WORKING DATA —
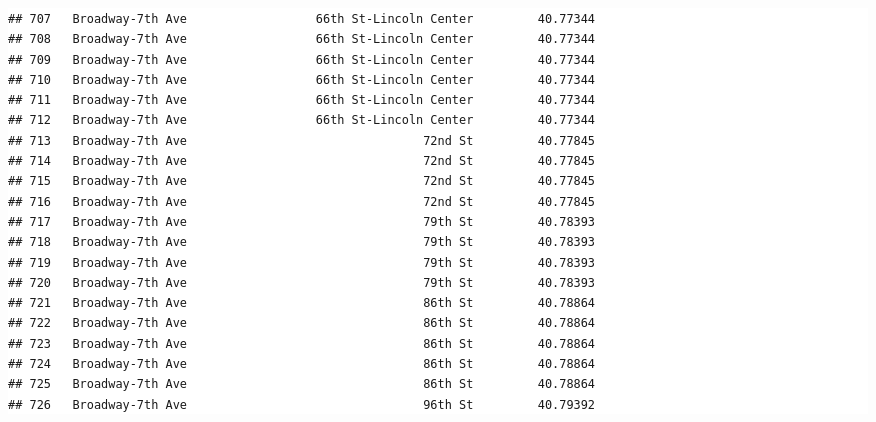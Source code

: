    ## 707   Broadway-7th Ave                  66th St-Lincoln Center         40.77344
    ## 708   Broadway-7th Ave                  66th St-Lincoln Center         40.77344
    ## 709   Broadway-7th Ave                  66th St-Lincoln Center         40.77344
    ## 710   Broadway-7th Ave                  66th St-Lincoln Center         40.77344
    ## 711   Broadway-7th Ave                  66th St-Lincoln Center         40.77344
    ## 712   Broadway-7th Ave                  66th St-Lincoln Center         40.77344
    ## 713   Broadway-7th Ave                                 72nd St         40.77845
    ## 714   Broadway-7th Ave                                 72nd St         40.77845
    ## 715   Broadway-7th Ave                                 72nd St         40.77845
    ## 716   Broadway-7th Ave                                 72nd St         40.77845
    ## 717   Broadway-7th Ave                                 79th St         40.78393
    ## 718   Broadway-7th Ave                                 79th St         40.78393
    ## 719   Broadway-7th Ave                                 79th St         40.78393
    ## 720   Broadway-7th Ave                                 79th St         40.78393
    ## 721   Broadway-7th Ave                                 86th St         40.78864
    ## 722   Broadway-7th Ave                                 86th St         40.78864
    ## 723   Broadway-7th Ave                                 86th St         40.78864
    ## 724   Broadway-7th Ave                                 86th St         40.78864
    ## 725   Broadway-7th Ave                                 86th St         40.78864
    ## 726   Broadway-7th Ave                                 96th St         40.79392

BRIEF —
Would you output the full listing exactly as it stands, minus the images?

TASK RESULT —
Source code

:    ## 707   Broadway-7th Ave                  66th St-Lincoln Center         40.77344
    ## 708   Broadway-7th Ave                  66th St-Lincoln Center         40.77344
    ## 709   Broadway-7th Ave                  66th St-Lincoln Center         40.77344
    ## 710   Broadway-7th Ave                  66th St-Lincoln Center         40.77344
    ## 711   Broadway-7th Ave                  66th St-Lincoln Center         40.77344
    ## 712   Broadway-7th Ave                  66th St-Lincoln Center         40.77344
    ## 713   Broadway-7th Ave                                 72nd St         40.77845
    ## 714   Broadway-7th Ave                                 72nd St         40.77845
    ## 715   Broadway-7th Ave                                 72nd St         40.77845
    ## 716   Broadway-7th Ave                                 72nd St         40.77845
    ## 717   Broadway-7th Ave                                 79th St         40.78393
    ## 718   Broadway-7th Ave                                 79th St         40.78393
    ## 719   Broadway-7th Ave                                 79th St         40.78393
    ## 720   Broadway-7th Ave                                 79th St         40.78393
    ## 721   Broadway-7th Ave                                 86th St         40.78864
    ## 722   Broadway-7th Ave                                 86th St         40.78864
    ## 723   Broadway-7th Ave                                 86th St         40.78864
    ## 724   Broadway-7th Ave                                 86th St         40.78864
    ## 725   Broadway-7th Ave                                 86th St         40.78864
    ## 726   Broadway-7th Ave                                 96th St         40.79392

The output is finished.